[Items from a dataset]
- - - - -

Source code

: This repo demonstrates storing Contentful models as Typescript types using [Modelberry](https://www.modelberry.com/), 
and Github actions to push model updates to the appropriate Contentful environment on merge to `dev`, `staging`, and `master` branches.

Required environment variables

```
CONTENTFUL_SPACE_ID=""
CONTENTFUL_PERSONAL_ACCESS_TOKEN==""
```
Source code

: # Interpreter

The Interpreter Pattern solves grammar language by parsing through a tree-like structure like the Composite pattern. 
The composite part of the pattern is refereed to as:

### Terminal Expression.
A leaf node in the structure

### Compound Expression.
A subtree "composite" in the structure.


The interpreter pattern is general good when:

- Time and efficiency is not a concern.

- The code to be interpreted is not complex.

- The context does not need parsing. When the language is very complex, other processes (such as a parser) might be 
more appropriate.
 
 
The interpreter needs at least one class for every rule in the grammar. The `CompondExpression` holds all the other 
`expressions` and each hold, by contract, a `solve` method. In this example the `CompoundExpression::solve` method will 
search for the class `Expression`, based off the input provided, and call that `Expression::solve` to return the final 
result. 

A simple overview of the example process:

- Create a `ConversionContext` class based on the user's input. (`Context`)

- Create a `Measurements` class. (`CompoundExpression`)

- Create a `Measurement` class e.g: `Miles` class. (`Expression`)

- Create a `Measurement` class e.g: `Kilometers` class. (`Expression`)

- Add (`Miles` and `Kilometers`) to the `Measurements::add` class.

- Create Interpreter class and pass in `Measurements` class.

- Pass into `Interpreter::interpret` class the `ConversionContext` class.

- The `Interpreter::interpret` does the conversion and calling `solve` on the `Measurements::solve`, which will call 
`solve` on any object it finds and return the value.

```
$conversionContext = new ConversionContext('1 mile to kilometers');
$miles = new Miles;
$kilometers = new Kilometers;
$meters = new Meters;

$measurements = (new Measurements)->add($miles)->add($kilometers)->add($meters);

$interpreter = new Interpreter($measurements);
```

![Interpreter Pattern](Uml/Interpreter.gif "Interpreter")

- - - - -

#### GOAL OF THE EXERCISE
Beginning with the line that has "This repo demonstrates" and ending with the line that has "A simple overview", set down the lines above exactly and include no others.

#### SOLUTION TO THIS TASK
: This repo demonstrates storing Contentful models as Typescript types using [Modelberry](https://www.modelberry.com/), 
and Github actions to push model updates to the appropriate Contentful environment on merge to `dev`, `staging`, and `master` branches.

Required environment variables

```
CONTENTFUL_SPACE_ID=""
CONTENTFUL_PERSONAL_ACCESS_TOKEN==""
```
Source code

: # Interpreter

The Interpreter Pattern solves grammar language by parsing through a tree-like structure like the Composite pattern. 
The composite part of the pattern is refereed to as:

### Terminal Expression.
A leaf node in the structure

### Compound Expression.
A subtree "composite" in the structure.


The interpreter pattern is general good when:

- Time and efficiency is not a concern.

- The code to be interpreted is not complex.

- The context does not need parsing. When the language is very complex, other processes (such as a parser) might be 
more appropriate.
 
 
The interpreter needs at least one class for every rule in the grammar. The `CompondExpression` holds all the other 
`expressions` and each hold, by contract, a `solve` method. In this example the `CompoundExpression::solve` method will 
search for the class `Expression`, based off the input provided, and call that `Expression::solve` to return the final 
result. 

A simple overview of the example process:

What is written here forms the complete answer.